OK, so what does that mean here? It means that if you were to walk off the right side of the board, you'd appear on the left side at the corresponding position, and vice-versa. Likewise if you walked off the top of the board, you'd appear on the bottom. This means every cell has 8 neighbors now. Consider cell (0,0). It has the 3 obvious neighbors in the directions E, SE and S. If we want to find the N neighbor, we have to wrap around the top of the board, bringing us to (0, h-1). Similarly, the NE neighbor would be (1, h-1). The NW neighbor would be (w-1, h-1), and so on. One reason this is so handy is that if you use the mod operator appropriately, you don't need any special cases to handle edges or corners.

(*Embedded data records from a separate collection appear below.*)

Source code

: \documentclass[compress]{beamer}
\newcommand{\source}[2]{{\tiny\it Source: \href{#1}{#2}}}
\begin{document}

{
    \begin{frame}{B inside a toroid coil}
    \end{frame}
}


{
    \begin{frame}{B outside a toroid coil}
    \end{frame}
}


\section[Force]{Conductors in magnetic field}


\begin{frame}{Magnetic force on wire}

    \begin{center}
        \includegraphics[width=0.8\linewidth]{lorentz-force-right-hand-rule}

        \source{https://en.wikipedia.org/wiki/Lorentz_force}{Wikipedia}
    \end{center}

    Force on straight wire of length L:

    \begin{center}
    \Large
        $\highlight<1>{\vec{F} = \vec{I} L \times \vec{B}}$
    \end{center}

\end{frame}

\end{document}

Alright, so what did this have to do with donuts? Well, since the top of the board is now effectively connected to the bottom of the board, you could imagine the board as a flexible square of rubber, and this connection could be represented by gluing the top edge to the bottom edge. Now we've created a rubber tube. But the left and right edges are also connected. If we bend our tube and glue these edges together, we've created a torus. Mmmm... donuts.

Implement a Design Start by implementing the basic algorithm we discussed above. Create the functions described above, and test each function after you've created it to make sure it works properly. Declare two class constants HEIGHT and WIDTH representing the size of your board, and hard-code a starting configuration so you can tell whether your simulation does what it is supposed to.

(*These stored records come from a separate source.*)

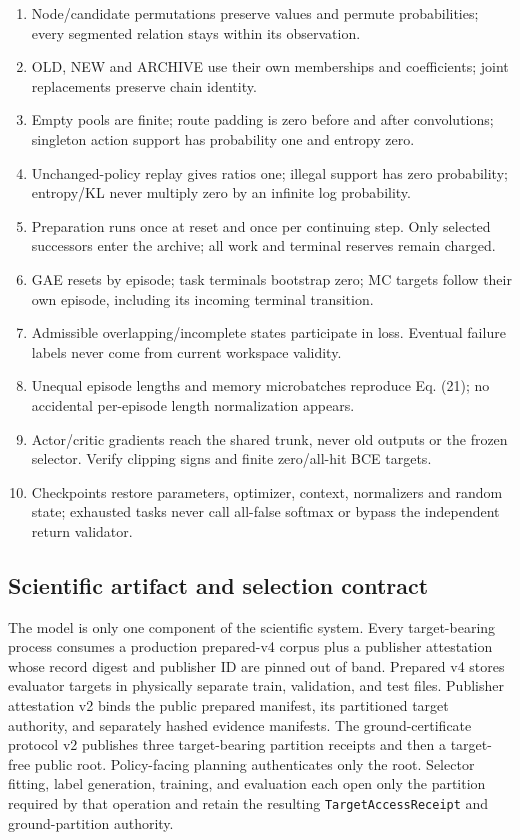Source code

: \documentclass[10pt,a4paper]{article}
\providecommand{\tightlist}{\setlength{\itemsep}{1pt}\setlength{\parskip}{0pt}}
\begin{document}
\begin{enumerate}
\def\labelenumi{\arabic{enumi}.}
\tightlist
\item
  Node/candidate permutations preserve values and permute probabilities;
  every segmented relation stays within its observation.
\item
  OLD, NEW and ARCHIVE use their own memberships and coefficients; joint
  replacements preserve chain identity.
\item
  Empty pools are finite; route padding is zero before and after
  convolutions; singleton action support has probability one and entropy
  zero.
\item
  Unchanged-policy replay gives ratios one; illegal support has zero
  probability; entropy/KL never multiply zero by an infinite log
  probability.
\item
  Preparation runs once at reset and once per continuing step. Only
  selected successors enter the archive; all work and terminal reserves
  remain charged.
\item
  GAE resets by episode; task terminals bootstrap zero; MC targets
  follow their own episode, including its incoming terminal transition.
\item
  Admissible overlapping/incomplete states participate in loss. Eventual
  failure labels never come from current workspace validity.
\item
  Unequal episode lengths and memory microbatches reproduce Eq. (21); no
  accidental per-episode length normalization appears.
\item
  Actor/critic gradients reach the shared trunk, never old outputs or
  the frozen selector. Verify clipping signs and finite zero/all-hit BCE
  targets.
\item
  Checkpoints restore parameters, optimizer, context, normalizers and
  random state; exhausted tasks never call all-false softmax or bypass
  the independent return validator.
\end{enumerate}

\hypertarget{scientific-artifact-and-selection-contract}{%
\subsection{Scientific artifact and selection
contract}\label{scientific-artifact-and-selection-contract}}

The model is only one component of the scientific system. Every
target-bearing process consumes a production prepared-v4 corpus plus a
publisher attestation whose record digest and publisher ID are pinned
out of band. Prepared v4 stores evaluator targets in physically
separate train, validation, and test files. Publisher attestation v2
binds the public prepared manifest, its partitioned target authority,
and separately hashed evidence manifests. The ground-certificate
protocol v2 publishes three target-bearing partition receipts and then
a target-free public root. Policy-facing planning authenticates only the
root. Selector fitting, label generation, training, and evaluation each
open only the partition required by that operation and retain the
resulting \texttt{TargetAccessReceipt} and ground-partition authority.
\end{document}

Once you've got these basic pieces working and can simulate a single step of Life and display the results to the terminal, add the following features.

Iterate: Declare a class constant called ROUNDS and run your simulation for that many iterations.

Pictures: To create an animated visualization of life, we'll be using the original module. In particular, you'll want to make use of the functions

   pic = picture.Picture((w,h))	    # create a w-by-h pixel picture object
   pic.setFillColor((r,g,b))	    # set shape fill color to (r,g,b)
   pic.setOutlineColor((r,g,b))	    # set shape border color to (r,g,b)
   pic.getWidth()                   # return the picture width in pixels
   pic.getHeight()                  # return the picture height in pixels
   pic.drawRectFill(x,y,w,h)        # draw a w-by-h rectangle with upper-left corner at (x,y)
   pic.display()                    # display any updates in the picture to the screen

This would be enough to get things up and running, but if you repeatedly drew the board using drawRectFill, you'd notice that your program would start to slow down considerably within a few seconds. The problem is that when you call the drawRectFill function, your picture object actually creates its own object -- a rectangle object -- that is drawn on the canvas every time the picture gets redisplayed. If, on every iteration of the simulation, you add a whole board's worth of rectangles, this becomes increasingly inefficient.

To get around this problem, you'll make use of a function available to all the shapes you can create in the picture module.

   s.changeFillColor((r,g,b))       # changes the fill color of shape s

Of course, to call this function, you'll need to have a handle on the shape s. Luckily, when you call drawRectFill in the picture module, this actually returns a pointer to the shape object created by that call. So the plan is to make another two-dimensional array containing pointers to all the rectangles used in the board.

First, make a two dimensional array called tiles with one entry for each tile on the board. For simplicity, reuse your function that make a board of zeros, and we'll replace them with actual tiles next.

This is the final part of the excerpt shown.